Stamford Mercury, 3 April, 1863.

Three Tuns Public House, Stamford

Three Tuns Public House was the cause of rivers of blood appearing in Brownlow Terrace, after three men were ejected from the pub to fight almost to the death, while the pub landlord stood quietly watching.

‘Three men, who appeared to be strangers, were drinking in the Three Tuns public-house, in Saint Leonard’s-street, on Monday evening last, and becoming quarrelsome they were turned out by the landlord to fight it out in front of Brownlow-terrace, where a most savage and brutal fight took place. After using their fists recourse was had to kicking each other in the most terrific manner about the legs and lower parts of the body ; then they fought with sticks and stones, knocking each other’s head against the wall and kerb stones until blood was scattered from one end of the Terrace to the other. The whole street was thrown into a terrible state of alarm, the bystanders expecting every moment that one of them must be murdered. Children and women were screaming and others fainting, and ineffectual efforts were made by some of the inhabitants of the Terrace to separate them, while the landlord of the Tuns stood quietly looking on at his door with his hands in his pockets. This house is said to be one of the greatest nuisances in the town.’

Stamford Mercury, 20 March, 1863.

Lincolnshire Stuff Ball

The Lincolnshire Stuff Ball was initiated to encourage and promote the local manufactory and industry of the fabric known as Lincolnshire Stuff, which was made from the wool of Lincolnshire Longwool sheep, an important breed in the county.
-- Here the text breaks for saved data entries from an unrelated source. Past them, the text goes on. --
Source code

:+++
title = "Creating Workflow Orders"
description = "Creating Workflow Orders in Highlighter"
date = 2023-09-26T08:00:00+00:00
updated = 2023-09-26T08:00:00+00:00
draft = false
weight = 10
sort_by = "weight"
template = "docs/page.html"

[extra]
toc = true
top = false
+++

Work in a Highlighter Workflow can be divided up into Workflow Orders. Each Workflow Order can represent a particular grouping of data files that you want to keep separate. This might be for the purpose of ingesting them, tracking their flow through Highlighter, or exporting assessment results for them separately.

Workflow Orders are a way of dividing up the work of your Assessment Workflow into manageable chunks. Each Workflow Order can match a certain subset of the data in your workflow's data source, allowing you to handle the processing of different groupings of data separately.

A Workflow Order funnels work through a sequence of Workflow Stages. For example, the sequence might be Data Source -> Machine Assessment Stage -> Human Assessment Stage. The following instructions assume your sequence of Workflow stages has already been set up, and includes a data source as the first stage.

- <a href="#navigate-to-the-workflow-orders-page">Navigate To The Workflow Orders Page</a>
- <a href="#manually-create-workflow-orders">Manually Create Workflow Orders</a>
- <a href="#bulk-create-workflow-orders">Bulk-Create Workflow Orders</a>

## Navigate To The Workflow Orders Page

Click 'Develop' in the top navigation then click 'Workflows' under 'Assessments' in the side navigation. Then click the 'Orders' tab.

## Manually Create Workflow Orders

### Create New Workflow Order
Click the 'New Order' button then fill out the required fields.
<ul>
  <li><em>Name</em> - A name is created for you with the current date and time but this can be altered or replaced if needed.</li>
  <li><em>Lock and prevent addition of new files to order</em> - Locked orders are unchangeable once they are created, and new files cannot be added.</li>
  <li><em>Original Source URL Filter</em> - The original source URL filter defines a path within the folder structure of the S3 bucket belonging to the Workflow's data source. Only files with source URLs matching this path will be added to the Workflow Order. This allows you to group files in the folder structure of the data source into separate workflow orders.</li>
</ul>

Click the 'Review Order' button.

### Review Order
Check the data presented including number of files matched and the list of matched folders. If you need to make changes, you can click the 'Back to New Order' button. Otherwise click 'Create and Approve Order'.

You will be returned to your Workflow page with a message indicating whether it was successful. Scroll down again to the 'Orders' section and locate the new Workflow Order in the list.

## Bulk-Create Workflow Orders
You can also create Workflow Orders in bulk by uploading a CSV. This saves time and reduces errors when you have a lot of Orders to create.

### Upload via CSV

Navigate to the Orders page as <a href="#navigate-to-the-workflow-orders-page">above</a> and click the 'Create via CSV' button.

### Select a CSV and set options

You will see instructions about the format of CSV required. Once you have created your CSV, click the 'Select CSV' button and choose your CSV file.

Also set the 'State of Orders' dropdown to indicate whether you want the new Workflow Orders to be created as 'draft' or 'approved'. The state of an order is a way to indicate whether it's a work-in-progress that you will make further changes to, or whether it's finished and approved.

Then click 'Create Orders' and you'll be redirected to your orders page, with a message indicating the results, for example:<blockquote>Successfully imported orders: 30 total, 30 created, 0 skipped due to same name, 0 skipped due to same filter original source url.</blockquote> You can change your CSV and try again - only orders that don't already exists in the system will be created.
The rules for the balls stipulated that only Lincolnshire Stuff made from Lincolnshire wool that had been manufactured and dyed in the county could be worn, except gentlemen could wear silk stockings.  The first ball was held in 1785 at The Windmill Inn, Alford, Lincolnshire. By the end of the decade, owing to its popularity, it had moved to the County Assembly Rooms in Lincoln, but by the end of the nineteenth century the rules regarding wearing Lincolnshire Stuff had been abandoned in favour of much lighter fabrics, such as muslin. During the 20th century the tradition gradually lapsed.

"LINCOLNSHIRE STUFF BALL.
THE ANNUAL BALL and SUPPER will be held, in the COUNTY-ROOMS at LINCOLN, on TUESDAY the 28th OCTOBER, 1828.
Lady Patroness, Mrs. BOUCHERETT.
Stewards,
The HIGH SHERIFF, CHARLES WINN, Esq.
Sir EDWARD FFRENCH BROMHEAD, Bart.

Tickets, 10s. 6d. each may be had of Mr. DRURY, Post-office, Lincoln ; or from Mr. J. GRESHAM, opposite the White Hart Inn, Lincoln ; and it is particularly requested that they may be previously procured, in order to facilitate the entrance of the company.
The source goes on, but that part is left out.